▸ **Exercise**:
For this exercise, return exactly the lines of the material below that begin at the one with "VaporFi Solidity Challenge" and stop after the one with "Run Deploy +".

▸ **Given entries**:

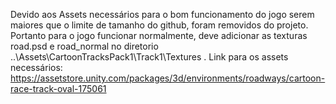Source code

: Devido aos Assets necessários para o bom funcionamento do jogo serem maiores que o limite de tamanho do github, foram removidos do projeto.
Portanto para o jogo funcionar normalmente, deve adicionar as texturas road.psd e road_normal no diretorio ..\Assets\CartoonTracksPack1\Track1\Textures .
Link para os assets necessários: https://assetstore.unity.com/packages/3d/environments/roadways/cartoon-race-track-oval-175061
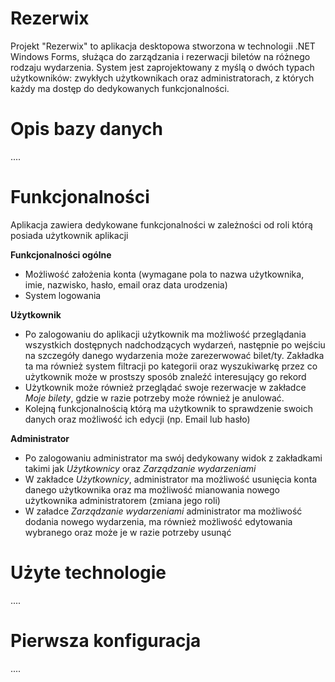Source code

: # Rezerwix
Projekt "Rezerwix" to aplikacja desktopowa stworzona w technologii .NET Windows Forms, służąca do zarządzania i rezerwacji biletów na różnego rodzaju wydarzenia. System jest zaprojektowany z myślą o dwóch typach użytkowników: zwykłych użytkownikach oraz administratorach, z których każdy ma dostęp do dedykowanych funkcjonalności.

# Opis bazy danych
....

# Funkcjonalności
Aplikacja zawiera dedykowane funkcjonalności w zależności od roli którą posiada użytkownik aplikacji

**Funkcjonalności ogólne**
- Możliwość założenia konta (wymagane pola to nazwa użytkownika, imie, nazwisko, hasło, email oraz data urodzenia)
- System logowania
  
**Użytkownik**
- Po zalogowaniu do aplikacji użytkownik ma możliwość przeglądania wszystkich dostępnych nadchodzących wydarzeń, następnie po wejściu na szczegóły danego wydarzenia może zarezerwować bilet/ty. Zakładka ta
  ma również system filtracji po kategorii oraz wyszukiwarkę przez co użytkownik może w prostszy sposób znaleźć interesujący go rekord
- Użytkownik może również przeglądać swoje rezerwacje w zakładce *Moje bilety*, gdzie w razie potrzeby może również je anulować.
- Kolejną funkcjonalnością którą ma użytkownik to sprawdzenie swoich danych oraz możliwość ich edycji (np. Email lub hasło)

**Administrator**
- Po zalogowaniu administrator ma swój dedykowany widok z zakładkami takimi jak *Użytkownicy* oraz *Zarządzanie wydarzeniami*
- W zakładce *Użytkownicy*, administrator ma możliwość usunięcia konta danego użytkownika oraz ma możliwość mianowania nowego użytkownika administratorem (zmiana jego roli)
- W załadce *Zarządzanie wydarzeniami* administrator ma możliwość dodania nowego wydarzenia, ma również możliwość edytowania wybranego oraz może je w razie potrzeby usunąć

# Użyte technologie
....

# Pierwsza konfiguracja
....

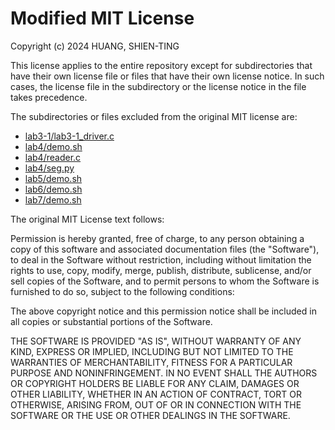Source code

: # Modified MIT License

Copyright (c) 2024 HUANG, SHIEN-TING

This license applies to the entire repository except for subdirectories that
have their own license file or files that have their own license notice. In
such cases, the license file in the subdirectory or the license notice in the
file takes precedence.

The subdirectories or files excluded from the original MIT license are:

- [lab3-1/lab3-1_driver.c](./lab3-1/lab3-1_driver.c)
- [lab4/demo.sh](./lab4/demo.sh)
- [lab4/reader.c](./lab4/reader.c)
- [lab4/seg.py](./lab4/seg.py)
- [lab5/demo.sh](./lab5/demo.sh)
- [lab6/demo.sh](./lab6/demo.sh)
- [lab7/demo.sh](./lab7/demo.sh)

The original MIT License text follows:

Permission is hereby granted, free of charge, to any person obtaining a copy
of this software and associated documentation files (the "Software"), to deal
in the Software without restriction, including without limitation the rights
to use, copy, modify, merge, publish, distribute, sublicense, and/or sell
copies of the Software, and to permit persons to whom the Software is
furnished to do so, subject to the following conditions:

The above copyright notice and this permission notice shall be included in all
copies or substantial portions of the Software.

THE SOFTWARE IS PROVIDED "AS IS", WITHOUT WARRANTY OF ANY KIND, EXPRESS OR
IMPLIED, INCLUDING BUT NOT LIMITED TO THE WARRANTIES OF MERCHANTABILITY,
FITNESS FOR A PARTICULAR PURPOSE AND NONINFRINGEMENT. IN NO EVENT SHALL THE
AUTHORS OR COPYRIGHT HOLDERS BE LIABLE FOR ANY CLAIM, DAMAGES OR OTHER
LIABILITY, WHETHER IN AN ACTION OF CONTRACT, TORT OR OTHERWISE, ARISING FROM,
OUT OF OR IN CONNECTION WITH THE SOFTWARE OR THE USE OR OTHER DEALINGS IN THE
SOFTWARE.
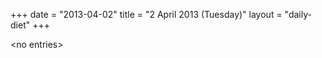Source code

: +++
date = "2013-04-02"
title = "2 April 2013 (Tuesday)"
layout = "daily-diet"
+++


\<no entries\>
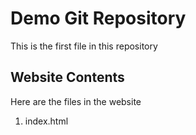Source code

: # Demo Git Repository

This is the first file in this repository

## Website Contents

Here are the files in the website

1. index.html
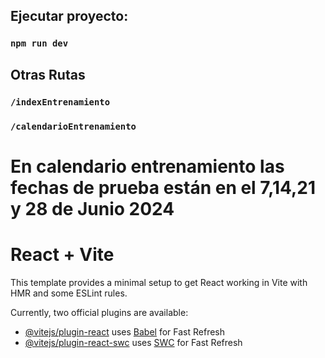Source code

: ## Ejecutar proyecto:

### `npm run dev`

## Otras Rutas
### `/indexEntrenamiento`
### `/calendarioEntrenamiento`

# En calendario entrenamiento las fechas de prueba están en el 7,14,21 y 28 de Junio 2024


# React + Vite

This template provides a minimal setup to get React working in Vite with HMR and some ESLint rules.

Currently, two official plugins are available:

- [@vitejs/plugin-react](https://github.com/vitejs/vite-plugin-react/blob/main/packages/plugin-react/README.md) uses [Babel](https://babeljs.io/) for Fast Refresh
- [@vitejs/plugin-react-swc](https://github.com/vitejs/vite-plugin-react-swc) uses [SWC](https://swc.rs/) for Fast Refresh
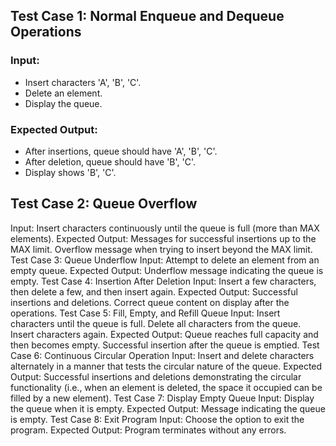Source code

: ## Test Case 1: Normal Enqueue and Dequeue Operations
### Input:
- Insert characters 'A', 'B', 'C'.
- Delete an element.
- Display the queue.
### Expected Output:
- After insertions, queue should have 'A', 'B', 'C'.
- After deletion, queue should have 'B', 'C'.
- Display shows 'B', 'C'.
## Test Case 2: Queue Overflow
Input:
Insert characters continuously until the queue is full (more than MAX elements).
Expected Output:
Messages for successful insertions up to the MAX limit.
Overflow message when trying to insert beyond the MAX limit.
Test Case 3: Queue Underflow
Input:
Attempt to delete an element from an empty queue.
Expected Output:
Underflow message indicating the queue is empty.
Test Case 4: Insertion After Deletion
Input:
Insert a few characters, then delete a few, and then insert again.
Expected Output:
Successful insertions and deletions.
Correct queue content on display after the operations.
Test Case 5: Fill, Empty, and Refill Queue
Input:
Insert characters until the queue is full.
Delete all characters from the queue.
Insert characters again.
Expected Output:
Queue reaches full capacity and then becomes empty.
Successful insertion after the queue is emptied.
Test Case 6: Continuous Circular Operation
Input:
Insert and delete characters alternately in a manner that tests the circular nature of the queue.
Expected Output:
Successful insertions and deletions demonstrating the circular functionality (i.e., when an element is deleted, the space it occupied can be filled by a new element).
Test Case 7: Display Empty Queue
Input:
Display the queue when it is empty.
Expected Output:
Message indicating the queue is empty.
Test Case 8: Exit Program
Input:
Choose the option to exit the program.
Expected Output:
Program terminates without any errors.
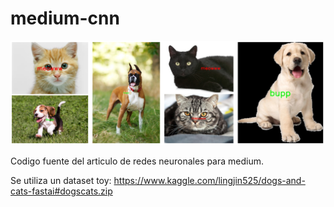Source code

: # medium-cnn
![](doc/info.png)

Codigo fuente del articulo de redes neuronales para medium.

Se utiliza un dataset toy:
https://www.kaggle.com/lingjin525/dogs-and-cats-fastai#dogscats.zip


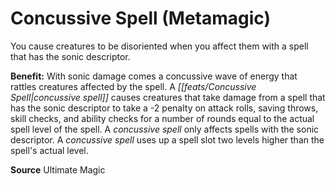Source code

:﻿---
cssclass: [feats]

---
# Concussive Spell (Metamagic)

You cause creatures to be disoriented when you affect them with a spell that has the sonic descriptor.

**Benefit:** With sonic damage comes a concussive wave of energy that rattles creatures affected by the spell. A _[[feats/Concussive Spell|concussive spell]]_ causes creatures that take damage from a spell that has the sonic descriptor to take a -2 penalty on attack rolls, saving throws, skill checks, and ability checks for a number of rounds equal to the actual spell level of the spell. A _concussive spell_ only affects spells with the sonic descriptor. A _concussive spell_ uses up a spell slot two levels higher than the spell's actual level.

**Source** Ultimate Magic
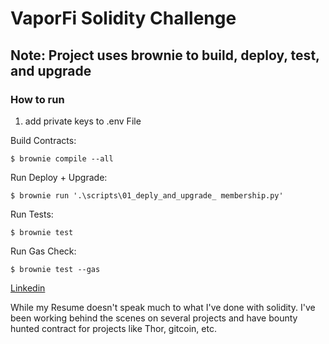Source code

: # VaporFi Solidity Challenge
## Note: Project uses brownie to build, deploy, test, and upgrade

### How to run 

1. add private keys to .env File

Build Contracts:

    $ brownie compile --all
    
Run Deploy + Upgrade:

    $ brownie run '.\scripts\01_deply_and_upgrade_ membership.py'
    
Run Tests:

    $ brownie test 
    
Run Gas Check:

    $ brownie test --gas  
   
[Linkedin](https://www.linkedin.com/in/tyroneharrisjr/)
    
While my Resume doesn't speak much to what I've done with solidity. I've been working behind the scenes on several projects and have bounty hunted contract for projects like Thor, gitcoin, etc.  
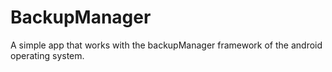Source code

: # BackupManager

A simple app that works with the backupManager framework of the
android operating system.
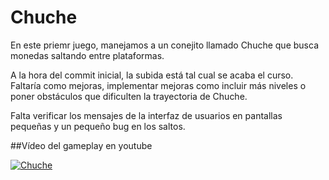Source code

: # Chuche

En este priemr juego, manejamos a un conejito llamado Chuche que busca monedas saltando entre plataformas.

A la hora del commit inicial, la subida está tal cual se acaba el curso. Faltaría como mejoras, implementar mejoras como incluir más niveles o poner obstáculos que dificulten la trayectoria de Chuche.

Falta verificar los mensajes de la interfaz de usuarios en pantallas pequeñas y un pequeño bug en los saltos.

##Vídeo del gameplay en youtube

[![Chuche](https://img.youtube.com/vi/q-js2r4_9cM/0.jpg)](https://www.youtube.com/watch?v=q-js2r4_9cM)


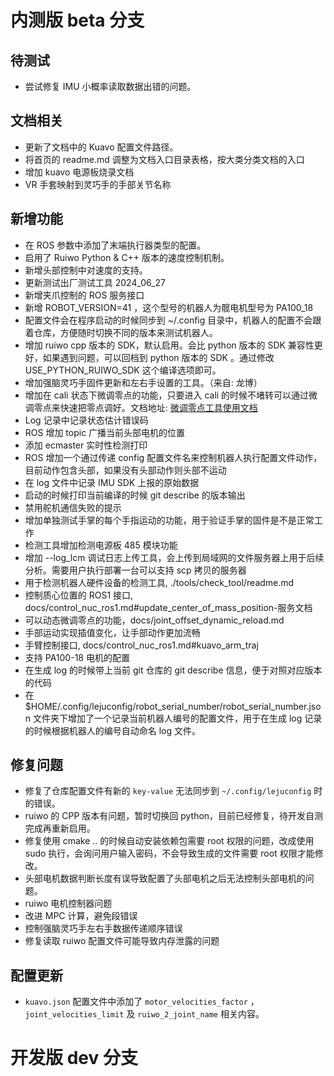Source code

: # 内测版 beta 分支

## 待测试

- 尝试修复 IMU 小概率读取数据出错的问题。

## 文档相关

- 更新了文档中的 Kuavo 配置文件路径。
- 将首页的 readme.md 调整为文档入口目录表格，按大类分类文档的入口
- 增加 kuavo 电源板烧录文档
- VR 手套映射到灵巧手的手部关节名称

## 新增功能

- 在 ROS 参数中添加了末端执行器类型的配置。
- 启用了 Ruiwo Python & C++ 版本的速度控制机制。
- 新增头部控制中对速度的支持。
- 更新测试出厂测试工具 2024_06_27
- 新增夹爪控制的 ROS 服务接口
- 新增 ROBOT_VERSION=41 ，这个型号的机器人为髋电机型号为  PA100_18
- 配置文件会在程序启动的时候同步到 ~/.config 目录中，机器人的配置不会跟着仓库，方便随时切换不同的版本来测试机器人。
- 增加 ruiwo cpp 版本的 SDK，默认启用。会比 python 版本的 SDK 兼容性更好，如果遇到问题，可以回档到 python 版本的 SDK 。通过修改 USE_PYTHON_RUIWO_SDK 这个编译选项即可。
- 增加强脑灵巧手固件更新和左右手设置的工具。（来自: 龙博）
- 增加在 cali 状态下微调零点的功能，只要进入 cali 的时候不堵转可以通过微调零点来快速把零点调好。文档地址: [微调零点工具使用文档](docs/joint_offset_dynamic_reload.md)
- Log 记录中记录状态估计错误码
- ROS 增加 topic 广播当前头部电机的位置
- 添加 ecmaster 实时性检测打印
- ROS 增加一个通过传递 config 配置文件名来控制机器人执行配置文件动作，目前动作包含头部，如果没有头部动作则头部不运动
- 在 log 文件中记录 IMU SDK 上报的原始数据
- 启动的时候打印当前编译的时候 git describe 的版本输出
- 禁用舵机通信失败的提示
- 增加单独测试手掌的每个手指运动的功能，用于验证手掌的固件是不是正常工作
- 检测工具增加检测电源板 485 模块功能
- 增加 --log_lcm 调试日志上传工具，会上传到局域网的文件服务器上用于后续分析。需要用户执行部署一台可以支持 scp 拷贝的服务器
- 用于检测机器人硬件设备的检测工具, ./tools/check_tool/readme.md
- 控制质心位置的 ROS1 接口, docs/control_nuc_ros1.md#update_center_of_mass_position-服务文档
- 可以动态微调零点的功能，docs/joint_offset_dynamic_reload.md
- 手部运动实现插值变化，让手部动作更加流畅
- 手臂控制接口, docs/control_nuc_ros1.md#kuavo_arm_traj
- 支持 PA100-18 电机的配置
- 在生成 log 的时候带上当前 git 仓库的 git describe 信息，便于对照对应版本的代码
- 在 $HOME/.config/lejuconfig/robot_serial_number/robot_serial_number.json 文件夹下增加了一个记录当前机器人编号的配置文件，用于在生成 log 记录的时候根据机器人的编号自动命名 log 文件。

## 修复问题

- 修复了仓库配置文件有新的 `key-value` 无法同步到 `~/.config/lejuconfig` 时的错误。
- ruiwo 的 CPP 版本有问题，暂时切换回 python，目前已经修复，待开发自测完成再重新启用。
- 修复使用 cmake .. 的时候自动安装依赖包需要 root 权限的问题，改成使用 sudo 执行，会询问用户输入密码，不会导致生成的文件需要 root 权限才能修改。
- 头部电机数据判断长度有误导致配置了头部电机之后无法控制头部电机的问题。
- ruiwo 电机控制器问题
- 改进 MPC 计算，避免段错误
- 控制强脑灵巧手左右手数据传递顺序错误
- 修复读取 ruiwo 配置文件可能导致内存泄露的问题

## 配置更新

- `kuavo.json` 配置文件中添加了 `motor_velocities_factor` ，`joint_velocities_limit` 及 `ruiwo_2_joint_name` 相关内容。

# 开发版 dev 分支


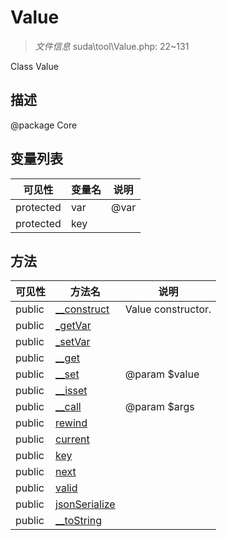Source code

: #  Value 

> *文件信息* suda\tool\Value.php: 22~131

Class Value

## 描述

@package Core





## 变量列表
| 可见性 |  变量名   | 说明 |
|--------|----|------|
| protected   | var | @var| 
| protected   | key | | 



## 方法


| 可见性 | 方法名 | 说明 |
|--------|-------|------|
| public |[__construct](Value/__construct.md) | Value constructor. |
| public |[_getVar](Value/_getVar.md) |  |
| public |[_setVar](Value/_setVar.md) |  |
| public |[__get](Value/__get.md) |  |
| public |[__set](Value/__set.md) | @param $value |
| public |[__isset](Value/__isset.md) |  |
| public |[__call](Value/__call.md) | @param $args |
| public |[rewind](Value/rewind.md) |  |
| public |[current](Value/current.md) |  |
| public |[key](Value/key.md) |  |
| public |[next](Value/next.md) |  |
| public |[valid](Value/valid.md) |  |
| public |[jsonSerialize](Value/jsonSerialize.md) |  |
| public |[__toString](Value/__toString.md) |  |
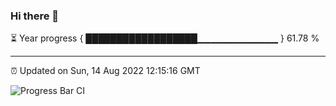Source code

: ### Hi there 👋

⏳ Year progress { ██████████████████▁▁▁▁▁▁▁▁▁▁▁▁ } 61.78 %

---

⏰ Updated on Sun, 14 Aug 2022 12:15:16 GMT

![Progress Bar CI](https://github.com/Shyam-Makwana/GitHub-Actions-Demo/workflows/Progress%20Bar%20CI/badge.svg)
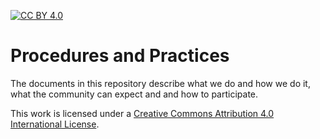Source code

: 
[![CC BY 4.0][cc-by-shield]][cc-by]
# Procedures and Practices

The documents in this repository describe what we do and how we do it, what the community can expect and and how to participate.

This work is licensed under a [Creative Commons Attribution 4.0 International License][cc-by].

[cc-by]: http://creativecommons.org/licenses/by/4.0/
[cc-by-shield]: https://img.shields.io/badge/License-CC%20BY%204.0-lightgrey.svg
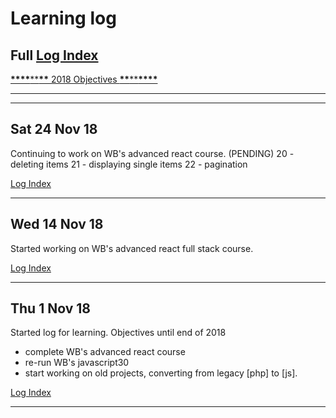 # Learning log

## Full [Log Index]

[**\*\*\*\***\*\***\*\*** 2018 Objectives **\*\***\*\***\*\*\*\***](https://github.com/perkarlsson/CE/blob/master/log.md#28-dec-17)

---

---

## Sat 24 Nov 18

Continuing to work on WB's advanced react course. (PENDING)
20 - deleting items
21 - displaying single items
22 - pagination

[Log Index]

---

## Wed 14 Nov 18

Started working on WB's advanced react full stack course.

[Log Index]

---

## Thu 1 Nov 18

Started log for learning. Objectives until end of 2018

- complete WB's advanced react course
- re-run WB's javascript30
- start working on old projects, converting from legacy [php] to [js].

[Log Index]

---

[log index]: https://github.com/perkarlsson/CE/blob/master/log-index.md#log-index
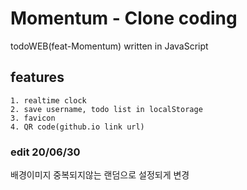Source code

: # Momentum - Clone coding

todoWEB(feat-Momentum) written in JavaScript

## features
	1. realtime clock
	2. save username, todo list in localStorage
	3. favicon
	4. QR code(github.io link url)


### edit 20/06/30

배경이미지 중복되지않는 랜덤으로 설정되게 변경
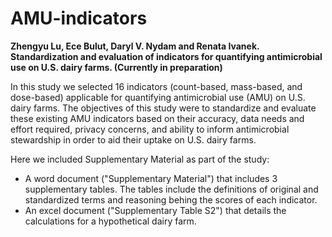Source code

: # AMU-indicators
**Zhengyu Lu, Ece Bulut, Daryl V. Nydam and Renata Ivanek. Standardization and evaluation of indicators for quantifying antimicrobial use on U.S. dairy farms. (Currently in preparation)**

In this study we selected 16 indicators (count-based, mass-based, and dose-based) applicable for quantifying antimicrobial use (AMU) on U.S. dairy farms. The objectives of this study were to standardize and evaluate these existing AMU indicators based on their accuracy, data needs and effort required, privacy concerns, and ability to inform antimicrobial stewardship in order to aid their uptake on U.S. dairy farms.

Here we included Supplementary Material as part of the study:
* A word document ("Supplementary Material") that includes 3 supplementary tables. The tables include the definitions of original and standardized terms and reasoning behing the scores of each indicator.
* An excel document ("Supplementary Table S2") that details the calculations for a hypothetical dairy farm.
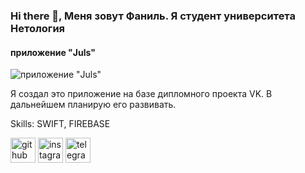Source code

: ### Hi there 👋, Меня зовут Фаниль. Я студент университета Нетология
#### приложение "Juls"
![приложение "Juls"](https://i.ibb.co/88QfbPt/IMG-0690.jpg)

Я создал это приложение на базе дипломного проекта VK. В дальнейшем планирую его развивать.

Skills: SWIFT, FIREBASE



[<img src='https://cdn.jsdelivr.net/npm/simple-icons@3.0.1/icons/github.svg' alt='github' height='40'>](https://github.com/FanilJr)  [<img src='https://cdn.jsdelivr.net/npm/simple-icons@3.0.1/icons/instagram.svg' alt='instagram' height='40'>](https://www.instagram.com/Fanil_Jr/)  [<img src='https://cdn.jsdelivr.net/npm/simple-icons@3.0.1/icons/telegram.svg' alt='telegram' height='40'>](Fanil_Jr)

▸ **Output for this exercise**:
: # VaporFi Solidity Challenge
## Note: Project uses brownie to build, deploy, test, and upgrade

### How to run 

1. add private keys to .env File

Build Contracts:

    $ brownie compile --all
    
Run Deploy + Upgrade:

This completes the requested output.